To develop the detection model to a level that can be used for smart farming, apple, cherry, corn, grape, peach, and strawberry were used for evaluation. The six crops that were not used for model construction were defined as 'unknown' because it was impossible to discriminate with our model. Therefore, the probability when determining one of the three crops, bell pepper, potato, and tomato is lower than a threshold value, it is predicted as 'unknown'. The prediction of the 'unknown' is determined in step 1, step 2, and step 3. First, if 'unknown' is determined in step 1, the analysis is finished. Even if it is incorrectly determined that it is not 'unknown' in step 1, it can be determined as 'unknown' through step 2 or step 3. The indicate function was used to classify 'unknown' for each step. The indicate function determines 'unknown' or the crops, 'unknown' or disease existence, and 'unknown' or disease types based on the probabilities of the disease detection model. The indicate function is used separately as ${I}_{1}$, ${I}_{2}$, and ${I}_{3}$ in each step of step1, step2, and step 3. First, indicator function ${I}_{1}$ of step1, for non-model crop evaluation sample $l$ ($l=1, \cdots , L, L = the\,total\,number\,of\,evaluation\,samples)$,

$${I}_{1l}= \left\{\begin{array}{c}unknown\,\,\,\,\,\,\,\,\,\,if\,{p}_{l} < T{h}_{1}\\ \widehat{{c}_{1}}\,\,\,\,\,\,\,\,\,\,\,\,\,\,\,\,\,\,\,\,\,\,\,\,\,\,\,\,\,if\,{p}_{l} \ge T{h}_{1},\end{array}\right.$$

$\widehat{{c}_{1}}$ is the crop with the highest probability among bell peppers, potatoes, and tomatoes in step 1, $T{h}_{1}$ is the average of the probability of true positive test samples in step 1.

Next, indicator function ${I}_{2}$ of step2, for evaluation sample $m$ ($m=1, \cdots , M, M=the\,number\,of\,evaluation\,samples\,not\,classified\,as{}^{^{\prime}}unknow{n}^{^{\prime}}in\,step1$)

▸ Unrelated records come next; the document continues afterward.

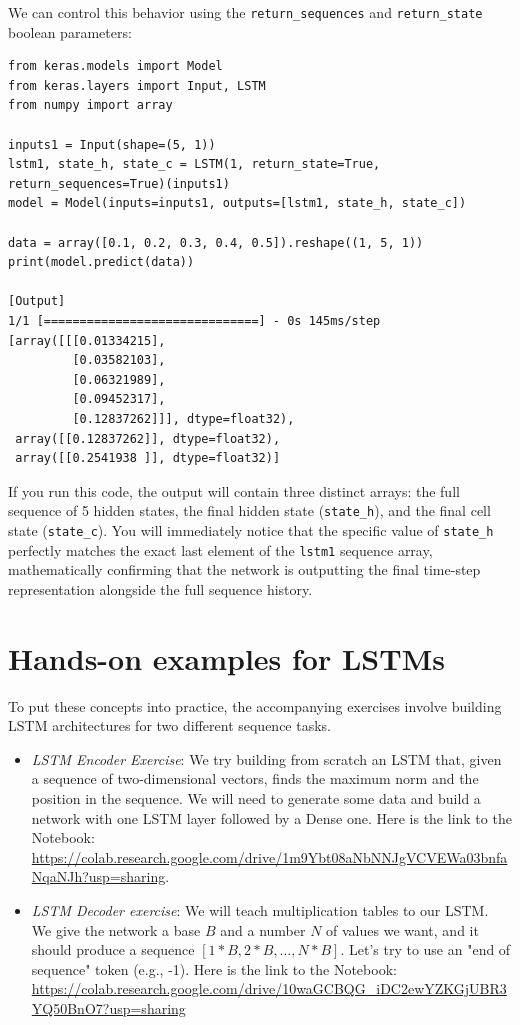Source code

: We can control this behavior using the \texttt{return\_sequences} and \texttt{return\_state} boolean parameters:

\begin{verbatim}
from keras.models import Model
from keras.layers import Input, LSTM
from numpy import array

inputs1 = Input(shape=(5, 1))
lstm1, state_h, state_c = LSTM(1, return_state=True, return_sequences=True)(inputs1)
model = Model(inputs=inputs1, outputs=[lstm1, state_h, state_c])

data = array([0.1, 0.2, 0.3, 0.4, 0.5]).reshape((1, 5, 1))
print(model.predict(data))

[Output]
1/1 [==============================] - 0s 145ms/step
[array([[[0.01334215],
         [0.03582103],
         [0.06321989],
         [0.09452317],
         [0.12837262]]], dtype=float32), 
 array([[0.12837262]], dtype=float32), 
 array([[0.2541938 ]], dtype=float32)]
\end{verbatim}

If you run this code, the output will contain three distinct arrays: the full sequence of 5 hidden states, the final hidden state (\texttt{state\_h}), and the final cell state (\texttt{state\_c}). You will immediately notice that the specific value of \texttt{state\_h} perfectly matches the exact last element of the \texttt{lstm1} sequence array, mathematically confirming that the network is outputting the final time-step representation alongside the full sequence history.

\section{Hands-on examples for LSTMs}

To put these concepts into practice, the accompanying exercises involve building LSTM architectures for two different sequence tasks.

\begin{itemize}
    \item[-] \textit{LSTM Encoder Exercise}: We try building from scratch an LSTM that, given a sequence of two-dimensional vectors, finds the maximum norm and the position in the sequence. We will need to generate some data and build a network with one LSTM layer followed by a Dense one. Here is the link to the Notebook: \url{https://colab.research.google.com/drive/1m9Ybt08aNbNNJgVCVEWa03bnfaNqaNJh?usp=sharing}.
    \item[-] \textit{LSTM Decoder exercise}: We will teach multiplication tables to our LSTM. We give the network a base $B$ and a number $N$ of values we want, and it should produce a sequence $[1*B, 2*B, \dots, N*B]$. Let's try to use an "end of sequence" token (e.g., -1). Here is the link to the Notebook: \url{https://colab.research.google.com/drive/10waGCBQG_iDC2ewYZKGjUBR3YQ50BnO7?usp=sharing}
\end{itemize}

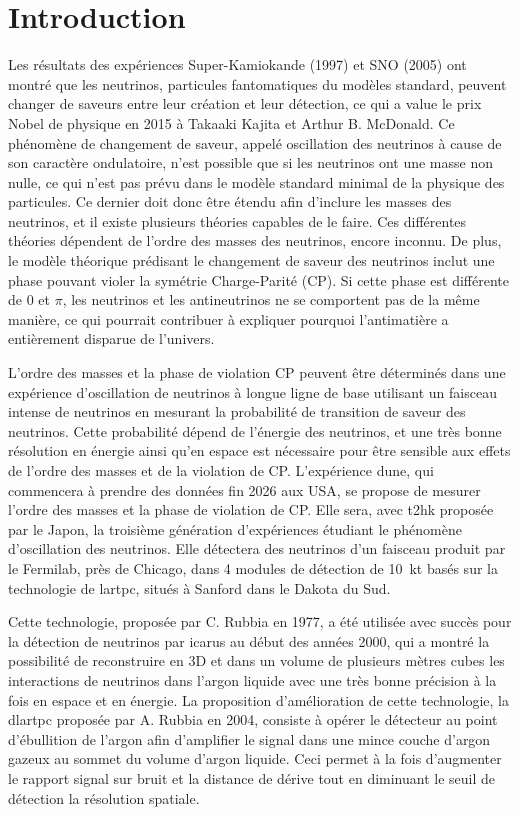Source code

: \chapter{Introduction}

Les résultats des expériences Super-Kamiokande (1997) et SNO (2005) ont montré que les neutrinos, particules fantomatiques du modèles standard, peuvent changer de saveurs entre leur création et leur détection, ce qui a value le prix Nobel de physique en 2015 à Takaaki Kajita et Arthur B. McDonald.  Ce phénomène de changement de saveur, appelé oscillation des neutrinos à cause de son caractère ondulatoire, n'est possible que si les neutrinos ont une masse non nulle, ce qui n'est pas prévu dans le modèle standard minimal de la physique des particules. Ce dernier doit donc être étendu afin d'inclure les masses des neutrinos, et il existe plusieurs théories capables de le faire. Ces différentes théories dépendent de l'ordre des masses des neutrinos, encore inconnu. De plus, le modèle théorique prédisant le changement de saveur des neutrinos inclut une phase pouvant violer la symétrie Charge-Parité (CP). Si cette phase est différente de 0 et $\pi$, les neutrinos et les antineutrinos ne se comportent pas de la même manière, ce qui pourrait contribuer à expliquer pourquoi l'antimatière a entièrement disparue de l'univers. 

L'ordre des masses et la phase de violation CP peuvent être déterminés dans une expérience d'oscillation de neutrinos à longue ligne de base utilisant un faisceau intense de neutrinos en mesurant la probabilité de transition de saveur des neutrinos. Cette probabilité dépend de l'énergie des neutrinos, et une très bonne résolution en énergie ainsi qu'en espace est nécessaire pour être sensible aux effets de l'ordre des masses et de la violation de CP. L'expérience \gls{dune}, qui commencera à prendre des données fin 2026 aux USA, se propose de mesurer l'ordre des masses et la phase de violation de CP. Elle sera, avec \acrshort{t2hk} proposée par le Japon, la troisième génération d'expériences étudiant le phénomène d'oscillation des neutrinos. Elle détectera des neutrinos d'un faisceau produit par le Fermilab, près de Chicago, dans 4 modules de détection de \SI{10}{\kilo\tonne} basés sur la technologie de \gls{lartpc}, situés à Sanford dans le Dakota du Sud.

Cette technologie, proposée par C. Rubbia en 1977, a été utilisée avec succès pour la détection de neutrinos par \acrshort{icarus} au début des années 2000, qui a montré la possibilité de reconstruire en 3D et dans un volume de plusieurs mètres cubes les interactions de neutrinos dans l'argon liquide avec une très bonne précision à la fois en espace et en énergie. La proposition d'amélioration de cette technologie, la \gls{dlartpc} proposée par A. Rubbia en 2004, consiste à opérer le détecteur au point d'ébullition de l'argon afin d'amplifier le signal dans une mince couche d'argon gazeux au sommet du volume d'argon liquide. Ceci permet à la fois d'augmenter le rapport signal sur bruit et la distance de dérive tout en diminuant le seuil de détection la résolution spatiale.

$${I}_{2m}= \left\{\begin{array}{c}unknown\,\,\,\,\,\,\,\,\,\,\,if\,{p}_{m} < T{h}_{2}\\ \widehat{{c}_{2}}\,\,\,\,\,\,\,\,\,\,\,\,\,\,\,\,\,\,\,\,\,\,\,\,\,\,\,\,\,\,if\,{p}_{m} \ge T{h}_{2},\end{array}\right.$$

$\widehat{{c}_{2}}$ is the presence or absence of disease predicted in step 2 of the correctly predicted in step 1, $T{h}_{2}$ is the average of the probability of true positive test samples in step 2.

Finally, indicator function ${I}_{3}$ of step3, for evaluation sample $n$ ($n=1, \cdots , N, N=the\,number\,of\,evaluation\,samples\,not\,classified\,as{}^{^{\prime}}unknow{n}^{^{\prime}}in\,step1\,and\,2$)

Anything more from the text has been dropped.